Updates the configuration for an existing algorithm in the experiment plan.

Parameters:

Name	Type	Description	Default
`algorithm_name`	`str`	The name of the algorithm to update.	required
`algorithm_config`	`AlgorithmConfig`	The new configuration for the algorithm.	required

Source code in src\omnirec\runner\plan.py

def update_algorithm(self, algorithm_name: str, algorithm_config: AlgorithmConfig):
    """Updates the configuration for an existing algorithm in the experiment plan.

    Args:
        algorithm_name (str): The name of the algorithm to update.
        algorithm_config (AlgorithmConfig): The new configuration for the algorithm.
    """
    if algorithm_name not in self._config:
        self._config[algorithm_name] = algorithm_config
    else:
        self._config[algorithm_name].update(algorithm_config)

Runner Function

`omnirec.util.run.run_omnirec(datasets: RecSysDataSet[T] | Iterable[RecSysDataSet[T]], plan: ExperimentPlan, evaluator: Evaluator, slurm_script: Optional[PathLike | str] = None)`

Run the OmniRec framework with the specified datasets, experiment plan, and evaluator.

Parameters:

Name	Type	Description	Default
`datasets`	`RecSysDataSet[T] \| Iterable[RecSysDataSet[T]]`	The dataset(s) to use for the experiment.	required
`plan`	`ExperimentPlan`	The experiment plan to follow.	required
`evaluator`	`Evaluator`	The evaluator to use for the experiment.	required
`slurm_script`	`Optional[PathLike \| str]`	Path to a SLURM script used to schedule experiments on an HPC cluster. If not provided, the experiments are run locally in normal mode.	`None`

Source code in src\omnirec\util\run.py

def run_omnirec(
    datasets: RecSysDataSet[T] | Iterable[RecSysDataSet[T]],
    plan: ExperimentPlan,
    evaluator: Evaluator,  # TODO: Make optional
    slurm_script: Optional[PathLike | str] = None
):
    """Run the OmniRec framework with the specified datasets, experiment plan, and evaluator.

    Args:
        datasets (RecSysDataSet[T] | Iterable[RecSysDataSet[T]]): The dataset(s) to use for the experiment.
        plan (ExperimentPlan): The experiment plan to follow.
        evaluator (Evaluator): The evaluator to use for the experiment.
        slurm_script (Optional[PathLike | str]): Path to a SLURM script used to schedule experiments
            on an HPC cluster. If not provided, the experiments are run locally in normal mode.
    """
    if slurm_script is not None:
        # TODO:
        raise NotImplementedError()

    c = Coordinator()
    c.run(datasets, plan, evaluator)

    for table in evaluator.get_tables():
        console = Console()
        console.print(table)

Coordinator Class

`omnirec.runner.coordinator.Coordinator(checkpoint_dir: PathLike | str = Path('./checkpoints'), tmp_dir: Optional[PathLike | str] = None)`

Initialize the Coordinator for orchestrating recommendation algorithm experiments.

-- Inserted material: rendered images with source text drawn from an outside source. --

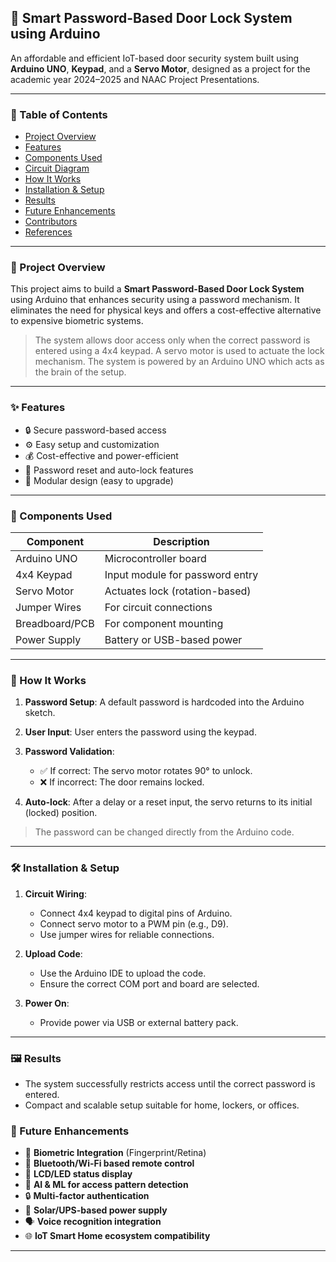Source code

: ## 🔐 Smart Password-Based Door Lock System using Arduino

An affordable and efficient IoT-based door security system built using **Arduino UNO**, **Keypad**, and a **Servo Motor**, designed as a project for the academic year 2024–2025 and NAAC Project Presentations.

---

### 📌 Table of Contents

* [Project Overview](#project-overview)
* [Features](#features)
* [Components Used](#components-used)
* [Circuit Diagram](#circuit-diagram)
* [How It Works](#how-it-works)
* [Installation & Setup](#installation--setup)
* [Results](#results)
* [Future Enhancements](#future-enhancements)
* [Contributors](#contributors)
* [References](#references)

---

### 📖 Project Overview

This project aims to build a **Smart Password-Based Door Lock System** using Arduino that enhances security using a password mechanism. It eliminates the need for physical keys and offers a cost-effective alternative to expensive biometric systems.

> The system allows door access only when the correct password is entered using a 4x4 keypad. A servo motor is used to actuate the lock mechanism. The system is powered by an Arduino UNO which acts as the brain of the setup.

---

### ✨ Features

* 🔒 Secure password-based access
* ⚙️ Easy setup and customization
* 💰 Cost-effective and power-efficient
* 🔁 Password reset and auto-lock features
* 🔧 Modular design (easy to upgrade)

---

### 🧩 Components Used

| Component      | Description                     |
| -------------- | ------------------------------- |
| Arduino UNO    | Microcontroller board           |
| 4x4 Keypad     | Input module for password entry |
| Servo Motor    | Actuates lock (rotation-based)  |
| Jumper Wires   | For circuit connections         |
| Breadboard/PCB | For component mounting          |
| Power Supply   | Battery or USB-based power      |

---

### 🧠 How It Works

1. **Password Setup**: A default password is hardcoded into the Arduino sketch.
2. **User Input**: User enters the password using the keypad.
3. **Password Validation**:

   * ✅ If correct: The servo motor rotates 90° to unlock.
   * ❌ If incorrect: The door remains locked.
4. **Auto-lock**: After a delay or a reset input, the servo returns to its initial (locked) position.

> The password can be changed directly from the Arduino code.

---

### 🛠 Installation & Setup

1. **Circuit Wiring**:

   * Connect 4x4 keypad to digital pins of Arduino.
   * Connect servo motor to a PWM pin (e.g., D9).
   * Use jumper wires for reliable connections.

2. **Upload Code**:

   * Use the Arduino IDE to upload the code.
   * Ensure the correct COM port and board are selected.

3. **Power On**:

   * Provide power via USB or external battery pack.

---

### 🖼️ Results

* The system successfully restricts access until the correct password is entered.
* Compact and scalable setup suitable for home, lockers, or offices.


### 🔮 Future Enhancements

* 🔑 **Biometric Integration** (Fingerprint/Retina)
* 📱 **Bluetooth/Wi-Fi based remote control**
* 💬 **LCD/LED status display**
* 🧠 **AI & ML for access pattern detection**
* 🔒 **Multi-factor authentication**
* 🔋 **Solar/UPS-based power supply**
* 🗣️ **Voice recognition integration**
* 🌐 **IoT Smart Home ecosystem compatibility**

---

The Coordinator manages the execution of experiments across multiple datasets, algorithms, and configurations. It handles environment isolation, checkpointing, progress tracking, and communication with framework-specific runners.

Parameters:

Name	Type	Description	Default
`checkpoint_dir`	`PathLike \| str`	Directory for storing persistent experiment data including model checkpoints, predictions, and progress files. Directory is created if it doesn't exist. Defaults to "./checkpoints".	`Path('./checkpoints')`
`tmp_dir`	`Optional[PathLike \| str]`	Directory for temporary files such as intermediate CSV exports. If None, a temporary directory is created automatically and cleaned up on exit. Defaults to None.	`None`

Note

Automatically registers default runners (LensKit, RecBole, RecPack) on initialization
Generates SSL certificates for secure RPC communication with runner subprocesses
The checkpoint directory structure is: checkpoint_dir/dataset-hash/config-hash/

Source code in src\omnirec\runner\coordinator.py

def __init__(
    self,
    checkpoint_dir: PathLike | str = Path("./checkpoints"),
    tmp_dir: Optional[PathLike | str] = None,
) -> None:
    """Initialize the Coordinator for orchestrating recommendation algorithm experiments.
    The Coordinator manages the execution of experiments across multiple datasets, algorithms,
    and configurations. It handles environment isolation, checkpointing, progress tracking,
    and communication with framework-specific runners.

    Args:
        checkpoint_dir (PathLike | str, optional): Directory for storing persistent experiment data
            including model checkpoints, predictions, and progress files. Directory is created if it
            doesn't exist. Defaults to "./checkpoints".
        tmp_dir (Optional[PathLike | str], optional): Directory for temporary files such as intermediate
            CSV exports. If None, a temporary directory is created automatically and cleaned up on exit.
            Defaults to None.

    Note:
        - Automatically registers default runners (LensKit, RecBole, RecPack) on initialization
        - Generates SSL certificates for secure RPC communication with runner subprocesses
        - The checkpoint directory structure is: `checkpoint_dir/dataset-hash/config-hash/`
    """
    self._checkpoint_dir = Path(checkpoint_dir)
    if tmp_dir:
        self._tmp_dir = Path(tmp_dir)
    else:
        self._tmp_dir_obj: Optional[tempfile.TemporaryDirectory[str]] = (
            tempfile.TemporaryDirectory()
        )
        self._tmp_dir = Path(self._tmp_dir_obj.name)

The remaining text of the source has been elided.